When we think about the legalization of cannabis, we don’t immediately recognize how marijuana legalization affects commercial real estate. However, medical and recreational marijuana legalization has more of a direct impact on real estate than you may realize.
A survey by the National Association of REALTORS covering the last three years, shows that states where medical and recreational marijuana have been legalized, have seen an increase in demand for commercial properties. Here are some interesting statistics:
• 35% to 36% of commercial members in states where medical and recreational marijuana is legal have seen an increased demand in warehouses
• 23% of commercial members in states where medical and recreational marijuana is legal have seen an increased demand in storefronts
• 18% to 28% of commercial members in states where medical and recreational marijuana is legal have seen an increased demand in land
The survey revealed that there had been an increased demand for warehouses and land. The report further revealed that thirteen to twenty-two percent of commercial members had seen an increase in commercial property values near dispensaries. The uptick in demand and value can be explained by a rising number of entrepreneurs that are looking for opportunities in marijuana-related businesses.

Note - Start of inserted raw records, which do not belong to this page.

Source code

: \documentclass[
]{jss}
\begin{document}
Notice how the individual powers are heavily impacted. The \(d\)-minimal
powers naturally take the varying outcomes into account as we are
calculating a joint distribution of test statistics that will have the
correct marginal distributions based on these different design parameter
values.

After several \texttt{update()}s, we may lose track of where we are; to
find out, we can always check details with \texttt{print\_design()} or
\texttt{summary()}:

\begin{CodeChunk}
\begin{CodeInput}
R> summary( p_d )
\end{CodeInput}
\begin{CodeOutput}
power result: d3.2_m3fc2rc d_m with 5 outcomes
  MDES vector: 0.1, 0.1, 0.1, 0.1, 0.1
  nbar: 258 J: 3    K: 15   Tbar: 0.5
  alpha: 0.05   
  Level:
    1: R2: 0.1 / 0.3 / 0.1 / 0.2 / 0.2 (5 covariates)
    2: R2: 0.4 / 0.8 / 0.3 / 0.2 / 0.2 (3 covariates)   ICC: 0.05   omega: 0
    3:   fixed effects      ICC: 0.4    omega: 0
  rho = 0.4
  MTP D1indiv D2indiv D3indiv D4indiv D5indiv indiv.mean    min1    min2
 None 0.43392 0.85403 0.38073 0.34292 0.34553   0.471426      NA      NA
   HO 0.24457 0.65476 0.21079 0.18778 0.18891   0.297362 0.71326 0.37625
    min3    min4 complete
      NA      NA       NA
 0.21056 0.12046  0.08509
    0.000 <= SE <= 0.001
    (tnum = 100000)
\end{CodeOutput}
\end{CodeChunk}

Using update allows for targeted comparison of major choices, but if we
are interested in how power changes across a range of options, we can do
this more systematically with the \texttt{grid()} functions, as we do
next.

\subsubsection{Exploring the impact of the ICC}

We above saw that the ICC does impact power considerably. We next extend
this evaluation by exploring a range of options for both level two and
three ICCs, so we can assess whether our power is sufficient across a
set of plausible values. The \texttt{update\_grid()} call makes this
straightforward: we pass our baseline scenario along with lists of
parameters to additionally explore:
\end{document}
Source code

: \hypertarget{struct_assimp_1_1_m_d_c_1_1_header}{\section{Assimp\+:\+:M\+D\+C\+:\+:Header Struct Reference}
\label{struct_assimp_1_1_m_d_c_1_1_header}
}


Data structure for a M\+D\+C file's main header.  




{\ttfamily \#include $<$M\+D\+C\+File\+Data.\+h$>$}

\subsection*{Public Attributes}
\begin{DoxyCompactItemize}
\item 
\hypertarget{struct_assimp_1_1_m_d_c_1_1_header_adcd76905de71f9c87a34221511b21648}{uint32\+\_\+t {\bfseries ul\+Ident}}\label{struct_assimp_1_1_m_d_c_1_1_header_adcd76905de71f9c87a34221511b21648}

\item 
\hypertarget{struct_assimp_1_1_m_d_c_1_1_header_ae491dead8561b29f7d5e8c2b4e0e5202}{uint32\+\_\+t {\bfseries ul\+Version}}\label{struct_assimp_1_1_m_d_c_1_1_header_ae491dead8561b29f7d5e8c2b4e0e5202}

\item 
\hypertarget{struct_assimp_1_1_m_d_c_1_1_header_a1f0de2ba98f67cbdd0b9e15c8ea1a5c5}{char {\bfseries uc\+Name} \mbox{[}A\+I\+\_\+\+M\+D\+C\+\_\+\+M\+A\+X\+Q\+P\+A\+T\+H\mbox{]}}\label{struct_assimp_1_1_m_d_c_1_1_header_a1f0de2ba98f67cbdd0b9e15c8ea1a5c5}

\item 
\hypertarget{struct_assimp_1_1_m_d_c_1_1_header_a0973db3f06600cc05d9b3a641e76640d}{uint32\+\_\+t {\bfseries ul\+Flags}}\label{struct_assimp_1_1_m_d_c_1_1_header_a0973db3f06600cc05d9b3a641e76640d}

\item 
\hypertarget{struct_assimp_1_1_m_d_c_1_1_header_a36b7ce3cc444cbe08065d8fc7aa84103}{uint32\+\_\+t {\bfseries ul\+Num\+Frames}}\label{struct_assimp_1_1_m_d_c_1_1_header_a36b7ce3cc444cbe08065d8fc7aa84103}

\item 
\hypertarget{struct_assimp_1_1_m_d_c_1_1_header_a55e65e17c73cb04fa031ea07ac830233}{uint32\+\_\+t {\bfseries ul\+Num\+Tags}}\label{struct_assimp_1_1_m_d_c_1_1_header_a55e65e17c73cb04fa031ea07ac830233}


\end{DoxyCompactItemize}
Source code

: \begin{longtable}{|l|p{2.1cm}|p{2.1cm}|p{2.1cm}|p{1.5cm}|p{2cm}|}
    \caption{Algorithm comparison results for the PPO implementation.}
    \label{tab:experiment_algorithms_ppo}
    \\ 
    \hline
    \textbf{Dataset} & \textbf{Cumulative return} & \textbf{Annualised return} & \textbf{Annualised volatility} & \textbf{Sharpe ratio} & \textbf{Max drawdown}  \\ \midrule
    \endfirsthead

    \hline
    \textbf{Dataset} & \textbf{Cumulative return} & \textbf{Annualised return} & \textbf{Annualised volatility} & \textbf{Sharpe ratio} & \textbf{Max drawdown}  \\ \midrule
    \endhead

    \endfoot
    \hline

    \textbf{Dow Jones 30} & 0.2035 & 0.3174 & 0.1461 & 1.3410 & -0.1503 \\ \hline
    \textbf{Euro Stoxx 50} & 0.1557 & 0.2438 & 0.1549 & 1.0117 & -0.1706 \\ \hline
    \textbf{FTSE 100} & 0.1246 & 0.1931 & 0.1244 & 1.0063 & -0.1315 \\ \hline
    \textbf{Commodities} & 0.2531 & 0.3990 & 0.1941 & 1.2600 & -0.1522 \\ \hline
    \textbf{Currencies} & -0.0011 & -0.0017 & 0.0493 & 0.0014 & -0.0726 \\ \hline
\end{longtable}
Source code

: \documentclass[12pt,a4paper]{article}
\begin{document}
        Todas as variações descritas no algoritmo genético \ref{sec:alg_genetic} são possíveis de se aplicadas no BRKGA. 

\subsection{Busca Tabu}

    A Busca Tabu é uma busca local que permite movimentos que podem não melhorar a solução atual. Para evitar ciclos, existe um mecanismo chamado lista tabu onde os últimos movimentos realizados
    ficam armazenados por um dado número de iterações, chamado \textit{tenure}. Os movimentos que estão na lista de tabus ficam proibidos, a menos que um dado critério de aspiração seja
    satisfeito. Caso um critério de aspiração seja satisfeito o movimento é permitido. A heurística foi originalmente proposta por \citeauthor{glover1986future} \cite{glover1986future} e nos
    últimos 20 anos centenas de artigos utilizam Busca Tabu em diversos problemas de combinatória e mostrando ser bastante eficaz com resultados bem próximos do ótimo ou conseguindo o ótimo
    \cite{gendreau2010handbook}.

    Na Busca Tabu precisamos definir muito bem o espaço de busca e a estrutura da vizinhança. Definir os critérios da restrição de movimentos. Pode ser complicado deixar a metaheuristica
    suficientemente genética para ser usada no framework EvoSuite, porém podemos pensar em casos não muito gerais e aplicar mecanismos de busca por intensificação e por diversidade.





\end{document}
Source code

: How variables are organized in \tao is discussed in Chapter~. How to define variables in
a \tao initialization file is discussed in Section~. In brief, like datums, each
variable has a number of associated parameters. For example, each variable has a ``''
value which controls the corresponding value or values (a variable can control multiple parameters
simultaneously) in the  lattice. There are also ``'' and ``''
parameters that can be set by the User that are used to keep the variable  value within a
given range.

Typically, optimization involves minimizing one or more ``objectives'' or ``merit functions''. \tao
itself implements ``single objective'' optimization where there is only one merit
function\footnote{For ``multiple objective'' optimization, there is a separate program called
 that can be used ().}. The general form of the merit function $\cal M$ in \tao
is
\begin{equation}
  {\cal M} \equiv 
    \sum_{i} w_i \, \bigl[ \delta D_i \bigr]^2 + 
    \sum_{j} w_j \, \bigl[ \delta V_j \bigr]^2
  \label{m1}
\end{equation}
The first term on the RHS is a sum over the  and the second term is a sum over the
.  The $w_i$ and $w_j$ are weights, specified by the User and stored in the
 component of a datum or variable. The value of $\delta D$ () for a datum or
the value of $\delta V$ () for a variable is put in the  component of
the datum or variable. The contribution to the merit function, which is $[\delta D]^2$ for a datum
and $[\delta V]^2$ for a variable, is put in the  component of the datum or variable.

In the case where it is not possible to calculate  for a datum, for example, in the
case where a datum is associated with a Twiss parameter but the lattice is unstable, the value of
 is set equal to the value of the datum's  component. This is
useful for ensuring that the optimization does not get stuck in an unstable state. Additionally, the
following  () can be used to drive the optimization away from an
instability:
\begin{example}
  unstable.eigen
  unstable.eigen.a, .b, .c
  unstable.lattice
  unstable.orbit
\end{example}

However, it’s also important to mention that 5% to 14% of commercial members from states that have legalized medical and recreational marijuana use have seen a decrease in commercial property values near dispensaries. It’s important to remember that marijuana, despite its legalization, still has a negative perception for some consumers. And not everyone is rushing to open a store or live in an establishment that sells cannabis, regardless of whether it’s legal. The most common issue that some people have is the smell, followed by a fear that the business will be more prone to fire hazards and crime.
Time will tell whether more states will legalize both medical and recreational marijuana. And how that will lead to an even bigger marijuana industry. For those interested in the cannabis space, it’s important to remember that municipalities regulate cannabis real estate, overseeing zoning and permitting regulations. Because the marijuana industry is highly regulated and complex, success in cannabis real estate will rely on the experience of the commercial real estate team you work with.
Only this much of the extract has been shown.